Macron’s supporters describe a potential victory by the coalition and its leader, hard-left politician Jean-Luc Mélenchon, as a catastrophe that would ruin France. The left says Macron and his allies are panicking because they are losing their grip on power, and they blame the president of staging photo ops in Kyiv, the Ukrainian capital, as he seeks to mediate in the Ukraine war instead of caring for French voters.
Both sides are desperately chasing the roughly 52.5% of the French electorate who did not vote this past Sunday, the lowest level in the first round of a election since 1958.
Polls and projections suggest it could be difficult for Macron’s alliance of centrist parties, known as Ensemble, to retain the absolute majority that it enjoyed during his previous term and that allowed him to push legislation through relatively unimpeded.
Instead, the president could be left with a relative majority — more seats than any other political force, but not more than half of the 577 seats in the National Assembly — forcing him to reach across the aisle for certain bills.

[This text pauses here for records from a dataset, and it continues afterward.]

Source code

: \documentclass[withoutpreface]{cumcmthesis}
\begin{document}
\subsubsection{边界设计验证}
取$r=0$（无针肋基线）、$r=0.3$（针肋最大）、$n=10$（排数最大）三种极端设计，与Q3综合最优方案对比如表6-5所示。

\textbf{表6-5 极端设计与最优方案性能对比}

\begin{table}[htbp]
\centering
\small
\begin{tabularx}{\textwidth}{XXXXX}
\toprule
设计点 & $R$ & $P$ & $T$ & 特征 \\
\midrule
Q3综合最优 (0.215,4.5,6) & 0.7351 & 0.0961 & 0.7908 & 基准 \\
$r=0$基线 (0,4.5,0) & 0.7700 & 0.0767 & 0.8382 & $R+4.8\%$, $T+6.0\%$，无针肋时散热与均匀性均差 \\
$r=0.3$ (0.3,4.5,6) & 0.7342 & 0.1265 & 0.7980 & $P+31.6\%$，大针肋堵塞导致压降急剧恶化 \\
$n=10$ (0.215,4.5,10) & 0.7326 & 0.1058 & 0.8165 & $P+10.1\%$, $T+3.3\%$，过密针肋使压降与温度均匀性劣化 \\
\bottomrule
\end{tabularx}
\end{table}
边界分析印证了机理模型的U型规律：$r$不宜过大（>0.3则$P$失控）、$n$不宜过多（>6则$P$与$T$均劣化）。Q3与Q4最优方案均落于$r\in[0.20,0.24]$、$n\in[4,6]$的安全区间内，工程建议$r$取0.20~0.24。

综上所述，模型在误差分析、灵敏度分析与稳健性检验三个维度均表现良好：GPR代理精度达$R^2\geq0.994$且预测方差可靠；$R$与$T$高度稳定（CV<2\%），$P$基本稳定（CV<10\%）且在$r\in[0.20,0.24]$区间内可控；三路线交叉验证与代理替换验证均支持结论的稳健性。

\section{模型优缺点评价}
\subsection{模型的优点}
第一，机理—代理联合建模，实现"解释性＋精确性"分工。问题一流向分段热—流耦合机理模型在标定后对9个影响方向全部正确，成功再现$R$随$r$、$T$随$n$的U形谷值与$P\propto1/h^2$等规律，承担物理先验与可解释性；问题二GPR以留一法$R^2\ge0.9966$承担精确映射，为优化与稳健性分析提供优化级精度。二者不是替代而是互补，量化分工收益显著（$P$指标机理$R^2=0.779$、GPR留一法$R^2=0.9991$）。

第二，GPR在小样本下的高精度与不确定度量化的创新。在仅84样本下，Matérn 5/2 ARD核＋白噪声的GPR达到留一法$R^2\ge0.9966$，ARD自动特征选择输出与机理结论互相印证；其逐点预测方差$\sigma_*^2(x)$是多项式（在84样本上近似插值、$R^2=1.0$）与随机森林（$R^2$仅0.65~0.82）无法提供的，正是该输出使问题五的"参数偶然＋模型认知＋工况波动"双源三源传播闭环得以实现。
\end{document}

“Even if he gets a majority, it is likely that he will have to negotiate more,” said Olivier Rozenberg, an associate professor at Sciences Po in Paris. After five years of Macron’s top-down governing style, which left many lawmakers feeling sidelined, “the logic of governing will probably be a little less vertical,” Rozenberg said.

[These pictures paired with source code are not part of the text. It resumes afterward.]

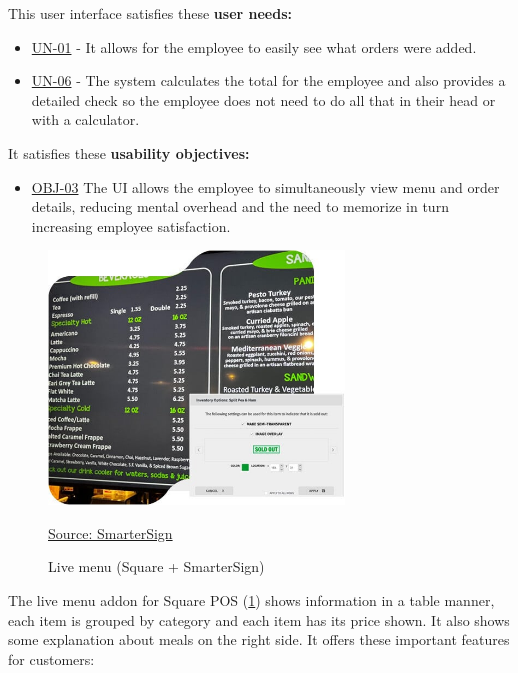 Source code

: \documentclass[]{VUMIFTemplateClass}
\begin{document}
This user interface satisfies these \textbf{user needs:}

\begin{itemize}
    \item \hyperref[UN-01]{UN-01} - It allows for the employee to easily see what orders were added.
    \item \hyperref[UN-06]{UN-06} - The system calculates the total for the employee and also provides a detailed check so the employee does not need to do all that in their head or with a calculator.
\end{itemize}

It satisfies these \textbf{usability objectives:}

\begin{itemize}
    \item \hyperref[OBJ-03]{OBJ-03} The UI allows the employee to simultaneously view menu and order details, reducing mental overhead and the need to memorize in turn increasing employee satisfaction.
\end{itemize}



\begin{figure}[H]
    \centering
    \includegraphics[width=0.7\textwidth]{images/examples/live-menu-square-smartersign.jpg}
    \caption{Live menu (Square + SmarterSign)}
    \href{https://smartersign.com/square}{Source: SmarterSign}
    \label{fig:square-menu}
\end{figure}

The live menu addon for Square POS (\ref{fig:square-menu}) shows information in
a table manner, each item is grouped by category and each item has its price
shown. It also shows some explanation about meals on the right side. It
offers these important features for customers:
\end{document}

Weeks ago, Macron appeared likely to secure an absolute majority after convincingly defeating far-right leader Marine Le Pen in the presidential race. Over the past 20 years, voters have usually given their newly elected president a strong parliamentary backing.

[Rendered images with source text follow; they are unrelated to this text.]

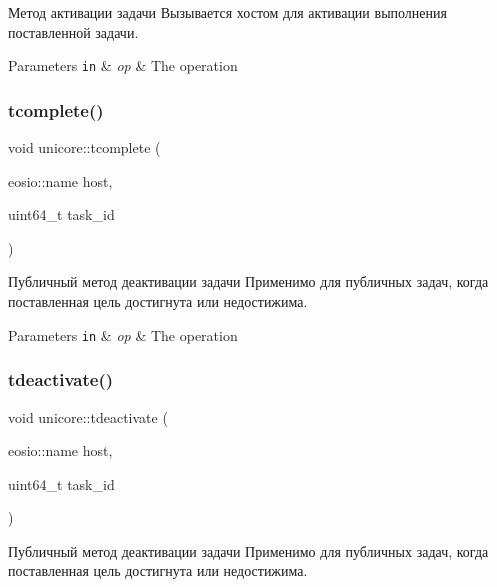 Метод активации задачи Вызывается хостом для активации выполнения поставленной задачи. 


\begin{DoxyParams}[1]{Parameters}
\mbox{\tt in}  & {\em op} & The operation \\
\hline
\end{DoxyParams}
\mbox{\label{classunicore_a54639a2c971d48407747efdda1b2f2ca}} 
\subsubsection{\texorpdfstring{tcomplete()}{tcomplete()}}
{\footnotesize\ttfamily void unicore\+::tcomplete (\begin{DoxyParamCaption}\item[{eosio\+::name}]{host,  }\item[{uint64\+\_\+t}]{task\+\_\+id }\end{DoxyParamCaption})}



Публичный метод деактивации задачи Применимо для публичных задач, когда поставленная цель достигнута или недостижима. 


\begin{DoxyParams}[1]{Parameters}
\mbox{\tt in}  & {\em op} & The operation \\
\hline
\end{DoxyParams}
\mbox{\label{classunicore_a725477908310816ec80cddbf733af04b}} 
\subsubsection{\texorpdfstring{tdeactivate()}{tdeactivate()}}
{\footnotesize\ttfamily void unicore\+::tdeactivate (\begin{DoxyParamCaption}\item[{eosio\+::name}]{host,  }\item[{uint64\+\_\+t}]{task\+\_\+id }\end{DoxyParamCaption})}



Публичный метод деактивации задачи Применимо для публичных задач, когда поставленная цель достигнута или недостижима.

Then, France’s fractious leftist parties unexpectedly agreed to set aside major differences on foreign and economic policies, at least temporarily, and forge an alliance for the parliamentary election called NUPES, for Nouvelle Union Populaire Écologique et Sociale, which includes Mélenchon’s France Unbowed Party, and the Socialist, Green and Communist parties. In the first round last week, they finished neck and neck with Macron’s alliance, with roughly 25% of the vote.
Pointing to the leftist alliance’s proposals, which include overhauling France’s Constitution and raising the monthly minimum wage to $1,580, Macron’s top lieutenants have compared Mélenchon with Hugo Chávez, the populist former Venezuelan leader. They have warned that a leftist victory would return France to “Soviet regulation” and bring a “fiscal guillotine at all levels.” They have also castigated Mélenchon as being too soft on Russia.
Jérôme Guedj, a Socialist who is running for the leftist coalition in the Essonne department against de Montchalin, lamented what he called “demonization, caricature and amalgam” that reflected Macron’s and his party’s “panic” over possible defeat.
“It really reminds me of 1981,” Guedj said, referring to the year when Socialist leader François Mitterrand won the presidency with support from French Communists. “People were saying, ‘There will be Russian tanks on the Place de la Concorde.'”
The left has lobbed accusations of its own. Mélenchon’s supporters say the government is secretly planning to increase the value-added tax in order to reduce the country’s deficit, an assertion that Macron’s alliance has called a falsehood.
The speed with which went from courting the left in the presidential election to battling it for the Macron vote is partly a result of France’s two-round electoral system. But it is also a testament to Macron’s shifting political nature and to the fact that his party has gradually occupied an enlarged center with radical opponents on both sides, Rozenberg said.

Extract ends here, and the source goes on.